* Records to use:
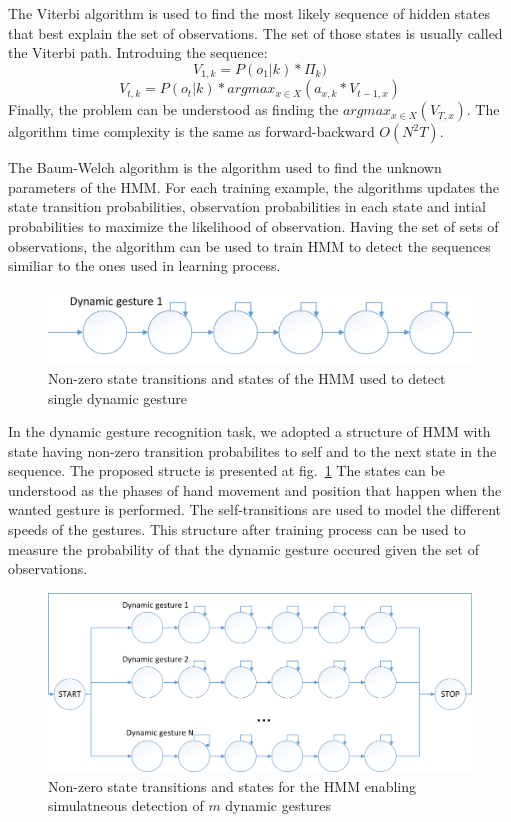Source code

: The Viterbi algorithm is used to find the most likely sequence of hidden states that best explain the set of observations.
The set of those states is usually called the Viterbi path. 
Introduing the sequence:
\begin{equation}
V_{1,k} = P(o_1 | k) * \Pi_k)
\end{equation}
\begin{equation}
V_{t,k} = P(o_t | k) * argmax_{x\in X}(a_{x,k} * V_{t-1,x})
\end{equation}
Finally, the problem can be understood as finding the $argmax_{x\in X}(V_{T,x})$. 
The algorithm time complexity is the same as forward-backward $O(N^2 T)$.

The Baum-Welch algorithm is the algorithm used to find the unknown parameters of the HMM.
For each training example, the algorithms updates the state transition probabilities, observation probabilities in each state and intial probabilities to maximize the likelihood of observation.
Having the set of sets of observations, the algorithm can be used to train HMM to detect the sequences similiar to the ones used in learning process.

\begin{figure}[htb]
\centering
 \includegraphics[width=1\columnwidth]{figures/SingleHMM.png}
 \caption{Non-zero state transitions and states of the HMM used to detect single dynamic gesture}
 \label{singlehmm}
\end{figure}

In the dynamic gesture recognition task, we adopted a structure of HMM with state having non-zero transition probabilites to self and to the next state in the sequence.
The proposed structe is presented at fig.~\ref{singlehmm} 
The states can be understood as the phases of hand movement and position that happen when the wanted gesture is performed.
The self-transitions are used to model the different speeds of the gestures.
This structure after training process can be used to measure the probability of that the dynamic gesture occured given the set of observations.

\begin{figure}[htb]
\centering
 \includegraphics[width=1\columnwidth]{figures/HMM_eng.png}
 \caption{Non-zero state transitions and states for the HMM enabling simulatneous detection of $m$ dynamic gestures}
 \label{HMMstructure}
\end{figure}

* Work instruction:
Restate the material word for word; no picture should appear in the copy.

* Solution for this exercise:
Source code

: The Viterbi algorithm is used to find the most likely sequence of hidden states that best explain the set of observations.
The set of those states is usually called the Viterbi path. 
Introduing the sequence:
\begin{equation}
V_{1,k} = P(o_1 | k) * \Pi_k)
\end{equation}
\begin{equation}
V_{t,k} = P(o_t | k) * argmax_{x\in X}(a_{x,k} * V_{t-1,x})
\end{equation}
Finally, the problem can be understood as finding the $argmax_{x\in X}(V_{T,x})$. 
The algorithm time complexity is the same as forward-backward $O(N^2 T)$.

The Baum-Welch algorithm is the algorithm used to find the unknown parameters of the HMM.
For each training example, the algorithms updates the state transition probabilities, observation probabilities in each state and intial probabilities to maximize the likelihood of observation.
Having the set of sets of observations, the algorithm can be used to train HMM to detect the sequences similiar to the ones used in learning process.

\begin{figure}[htb]
\centering
 \includegraphics[width=1\columnwidth]{figures/SingleHMM.png}
 \caption{Non-zero state transitions and states of the HMM used to detect single dynamic gesture}
 \label{singlehmm}
\end{figure}

In the dynamic gesture recognition task, we adopted a structure of HMM with state having non-zero transition probabilites to self and to the next state in the sequence.
The proposed structe is presented at fig.~\ref{singlehmm} 
The states can be understood as the phases of hand movement and position that happen when the wanted gesture is performed.
The self-transitions are used to model the different speeds of the gestures.
This structure after training process can be used to measure the probability of that the dynamic gesture occured given the set of observations.

\begin{figure}[htb]
\centering
 \includegraphics[width=1\columnwidth]{figures/HMM_eng.png}
 \caption{Non-zero state transitions and states for the HMM enabling simulatneous detection of $m$ dynamic gestures}
 \label{HMMstructure}
\end{figure}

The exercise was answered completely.